Local GBIF backbone database

GBIF provide the backbone taxonomy data as a SQL file defining the table structure and a tab delimited text file containing the backbone data. To use this data as a local data resource for taxon validation, the safedata_validator package requires it to be loaded into a SQLite3 database.

You will need to do the following:

  • You may need to download and install SQLite3. You want the 'bundle' installer for your operating system.

    https://www.sqlite.org/download.html

  • Download the current zipped backbone from the GBIF backbone archive:

    http://rs.gbif.org/datasets/backbone/readme.html

    You want the current-backbone-simple.txt.gz file. The following commands will download and extract it, but you can equally do this manually.

    curl -O  http://rs.gbif.org/datasets/backbone/backbone-current-simple.txt.gz
    gunzip backbone-current-simple.txt.gz
    
  • You also need to download the SQL table definition for the file from this link:

    curl -O https://raw.githubusercontent.com/gbif/checklistbank/master/checklistbank-mybatis-service/src/main/resources/backbone-ddl.sql
    

    At present, that file is missing a final semi-colon after the right bracket at the bottom, so open it and change ) to );.

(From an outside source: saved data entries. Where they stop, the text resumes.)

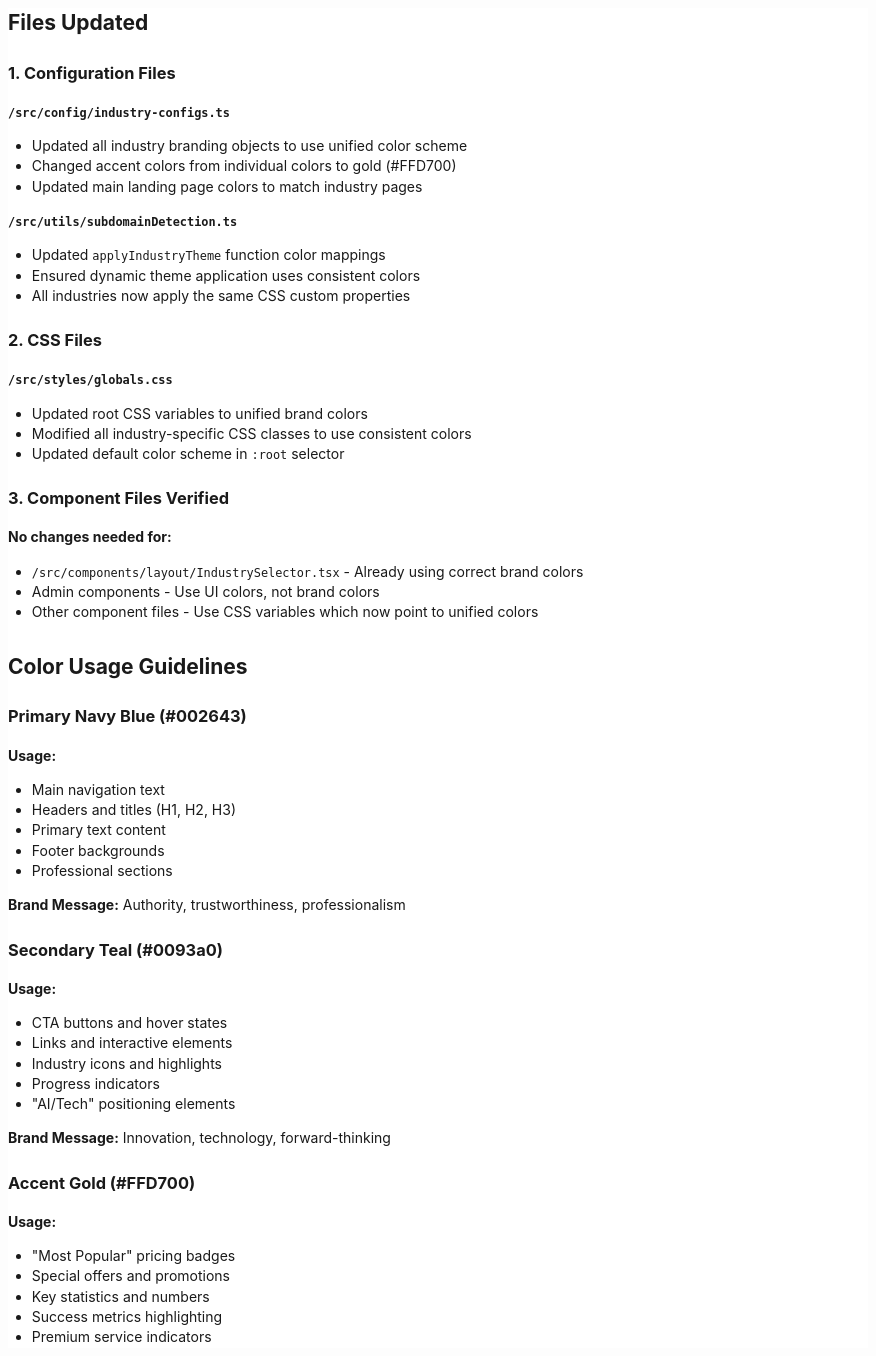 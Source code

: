 ## Files Updated

### 1. Configuration Files

**`/src/config/industry-configs.ts`**
- Updated all industry branding objects to use unified color scheme
- Changed accent colors from individual colors to gold (#FFD700)
- Updated main landing page colors to match industry pages

**`/src/utils/subdomainDetection.ts`**
- Updated `applyIndustryTheme` function color mappings
- Ensured dynamic theme application uses consistent colors
- All industries now apply the same CSS custom properties

### 2. CSS Files

**`/src/styles/globals.css`**
- Updated root CSS variables to unified brand colors
- Modified all industry-specific CSS classes to use consistent colors
- Updated default color scheme in `:root` selector

### 3. Component Files Verified

**No changes needed for:**
- `/src/components/layout/IndustrySelector.tsx` - Already using correct brand colors
- Admin components - Use UI colors, not brand colors
- Other component files - Use CSS variables which now point to unified colors

## Color Usage Guidelines

### Primary Navy Blue (#002643)
**Usage:**
- Main navigation text
- Headers and titles (H1, H2, H3)
- Primary text content
- Footer backgrounds
- Professional sections

**Brand Message:** Authority, trustworthiness, professionalism

### Secondary Teal (#0093a0)
**Usage:**
- CTA buttons and hover states  
- Links and interactive elements
- Industry icons and highlights
- Progress indicators
- "AI/Tech" positioning elements

**Brand Message:** Innovation, technology, forward-thinking

### Accent Gold (#FFD700)
**Usage:**
- "Most Popular" pricing badges
- Special offers and promotions
- Key statistics and numbers
- Success metrics highlighting
- Premium service indicators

  • The file backbone-current-simple.txt contains the field name_published_in. The values in this field include a lot of quotes, which are tricky to parse into an SQLite database. The field isn't used in this application, so the simplest thing to do is to delete it.

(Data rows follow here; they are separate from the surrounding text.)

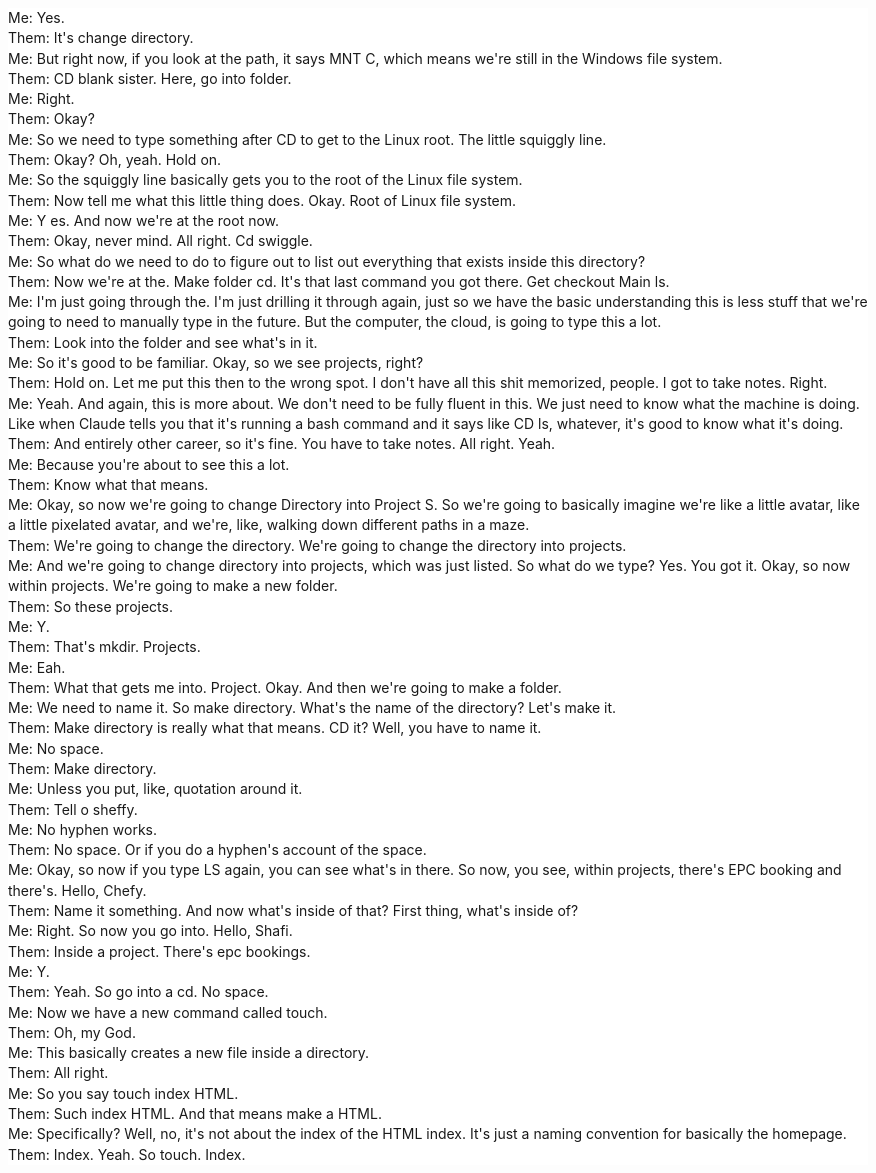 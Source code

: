 Me: Yes.  
Them: It's change directory.  
Me: But right now, if you look at the path, it says MNT C, which means we're still in the Windows file system.  
Them: CD blank sister. Here, go into folder.  
Me: Right.  
Them: Okay?  
Me: So we need to type something after CD to get to the Linux root. The little squiggly line.  
Them: Okay? Oh, yeah. Hold on.  
Me: So the squiggly line basically gets you to the root of the Linux file system.  
Them: Now tell me what this little thing does. Okay. Root of Linux file system.  
Me: Y es. And now we're at the root now.  
Them: Okay, never mind. All right. Cd swiggle.  
Me: So what do we need to do to figure out to list out everything that exists inside this directory?  
Them: Now we're at the. Make folder cd. It's that last command you got there. Get checkout Main ls.  
Me: I'm just going through the. I'm just drilling it through again, just so we have the basic understanding this is less stuff that we're going to need to manually type in the future. But the computer, the cloud, is going to type this a lot.  
Them: Look into the folder and see what's in it.  
Me: So it's good to be familiar. Okay, so we see projects, right?  
Them: Hold on. Let me put this then to the wrong spot. I don't have all this shit memorized, people. I got to take notes. Right.  
Me: Yeah. And again, this is more about. We don't need to be fully fluent in this. We just need to know what the machine is doing. Like when Claude tells you that it's running a bash command and it says like CD ls, whatever, it's good to know what it's doing.  
Them: And entirely other career, so it's fine. You have to take notes. All right. Yeah.  
Me: Because you're about to see this a lot.  
Them: Know what that means.  
Me: Okay, so now we're going to change Directory into Project S. So we're going to basically imagine we're like a little avatar, like a little pixelated avatar, and we're, like, walking down different paths in a maze.  
Them: We're going to change the directory. We're going to change the directory into projects.  
Me: And we're going to change directory into projects, which was just listed. So what do we type? Yes. You got it. Okay, so now within projects. We're going to make a new folder.  
Them: So these projects.  
Me: Y.  
Them: That's mkdir. Projects.  
Me: Eah.  
Them: What that gets me into. Project. Okay. And then we're going to make a folder.  
Me: We need to name it. So make directory. What's the name of the directory? Let's make it.  
Them: Make directory is really what that means. CD it? Well, you have to name it.  
Me: No space.  
Them: Make directory.  
Me: Unless you put, like, quotation around it.  
Them: Tell o sheffy.  
Me: No hyphen works.  
Them: No space. Or if you do a hyphen's account of the space.  
Me: Okay, so now if you type LS again, you can see what's in there. So now, you see, within projects, there's EPC booking and there's. Hello, Chefy.  
Them: Name it something. And now what's inside of that? First thing, what's inside of?  
Me: Right. So now you go into. Hello, Shafi.  
Them: Inside a project. There's epc bookings.  
Me: Y.  
Them: Yeah. So go into a cd. No space.  
Me: Now we have a new command called touch.  
Them: Oh, my God.  
Me: This basically creates a new file inside a directory.  
Them: All right.  
Me: So you say touch index HTML.  
Them: Such index HTML. And that means make a HTML.  
Me: Specifically? Well, no, it's not about the index of the HTML index. It's just a naming convention for basically the homepage.  
Them: Index. Yeah. So touch. Index.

    cut -f 1-28,30 backbone-current-simple.txt > backbone-current-simple-truncate.txt
    

    You also now have to remove the line in backbone-ddl.sql that defines the field: name_published_in text,.

  • Now, you can create a new database with that table:

    sqlite3 backbone-current-simple.sqlite < backbone-ddl.sql
    
  • Now open up the new SQLite database and import the data. This will take a while as the file is large.

    sqlite3 backbone-current-simple.sqlite
    .mode tab
    .import backbone-current-simple-truncate.txt backbone
    
  • The file contains a lot of \N values, which is a PostgreSQL symbol for a null field. SQLite 3 treats these as strings, so they need to be reset to null for each field that contains them. It might seem easier to simple delete all the \N values in the file to leave empty fields but SQLite3 then imports these as empty strings, not as null.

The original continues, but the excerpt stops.